TASK REQUIREMENTS: Pictures are not part of the copy; repeat everything else in the records exactly.
BEGIN DATA FOR THIS TASK
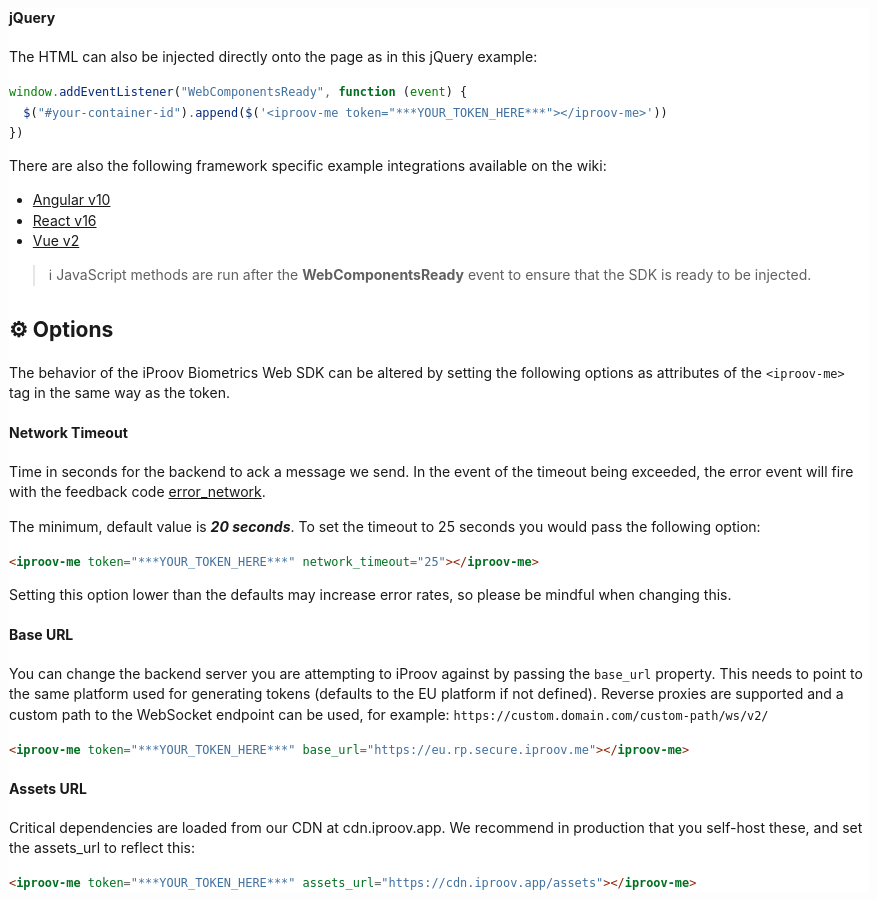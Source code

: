 #### jQuery

The HTML can also be injected directly onto the page as in this jQuery example:

```javascript
window.addEventListener("WebComponentsReady", function (event) {
  $("#your-container-id").append($('<iproov-me token="***YOUR_TOKEN_HERE***"></iproov-me>'))
})
```

There are also the following framework specific example integrations available on the wiki:

- [Angular v10](https://github.com/iProov/web/wiki/Angular-v10)
- [React v16](https://github.com/iProov/web/wiki/React-v16)
- [Vue v2](https://github.com/iProov/web/wiki/Vue-v2)

> ℹ️ JavaScript methods are run after the **WebComponentsReady** event to ensure that the SDK is ready to be injected.

## ⚙ Options

The behavior of the iProov Biometrics Web SDK can be altered by setting the following options as attributes of the `<iproov-me>` tag in the same way as the token.

#### Network Timeout

Time in seconds for the backend to ack a message we send. In the event of the timeout being exceeded, the error event will fire with the feedback code [error_network](#Details).

The minimum, default value is **_20 seconds_**. To set the timeout to 25 seconds you would pass the following option:

```html
<iproov-me token="***YOUR_TOKEN_HERE***" network_timeout="25"></iproov-me>
```

Setting this option lower than the defaults may increase error rates, so please be mindful when changing this.

#### Base URL

You can change the backend server you are attempting to iProov against by passing the `base_url` property. This needs to point to the same platform used for generating tokens (defaults to the EU platform if not defined). Reverse proxies are supported and a custom path to the WebSocket endpoint can be used, for example: `https://custom.domain.com/custom-path/ws/v2/`

```html
<iproov-me token="***YOUR_TOKEN_HERE***" base_url="https://eu.rp.secure.iproov.me"></iproov-me>
```

#### Assets URL

Critical dependencies are loaded from our CDN at cdn.iproov.app. We recommend in production that you self-host these, and set the assets_url to reflect this:

```html
<iproov-me token="***YOUR_TOKEN_HERE***" assets_url="https://cdn.iproov.app/assets"></iproov-me>
```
END DATA FOR THIS TASK
WRITTEN RESPONSE:
Source code

: #### jQuery

The HTML can also be injected directly onto the page as in this jQuery example:

```javascript
window.addEventListener("WebComponentsReady", function (event) {
  $("#your-container-id").append($('<iproov-me token="***YOUR_TOKEN_HERE***"></iproov-me>'))
})
```

There are also the following framework specific example integrations available on the wiki:

- [Angular v10](https://github.com/iProov/web/wiki/Angular-v10)
- [React v16](https://github.com/iProov/web/wiki/React-v16)
- [Vue v2](https://github.com/iProov/web/wiki/Vue-v2)

> ℹ️ JavaScript methods are run after the **WebComponentsReady** event to ensure that the SDK is ready to be injected.

## ⚙ Options

The behavior of the iProov Biometrics Web SDK can be altered by setting the following options as attributes of the `<iproov-me>` tag in the same way as the token.

#### Network Timeout

Time in seconds for the backend to ack a message we send. In the event of the timeout being exceeded, the error event will fire with the feedback code [error_network](#Details).

The minimum, default value is **_20 seconds_**. To set the timeout to 25 seconds you would pass the following option:

```html
<iproov-me token="***YOUR_TOKEN_HERE***" network_timeout="25"></iproov-me>
```

Setting this option lower than the defaults may increase error rates, so please be mindful when changing this.

#### Base URL

You can change the backend server you are attempting to iProov against by passing the `base_url` property. This needs to point to the same platform used for generating tokens (defaults to the EU platform if not defined). Reverse proxies are supported and a custom path to the WebSocket endpoint can be used, for example: `https://custom.domain.com/custom-path/ws/v2/`

```html
<iproov-me token="***YOUR_TOKEN_HERE***" base_url="https://eu.rp.secure.iproov.me"></iproov-me>
```

#### Assets URL

Critical dependencies are loaded from our CDN at cdn.iproov.app. We recommend in production that you self-host these, and set the assets_url to reflect this:

```html
<iproov-me token="***YOUR_TOKEN_HERE***" assets_url="https://cdn.iproov.app/assets"></iproov-me>
```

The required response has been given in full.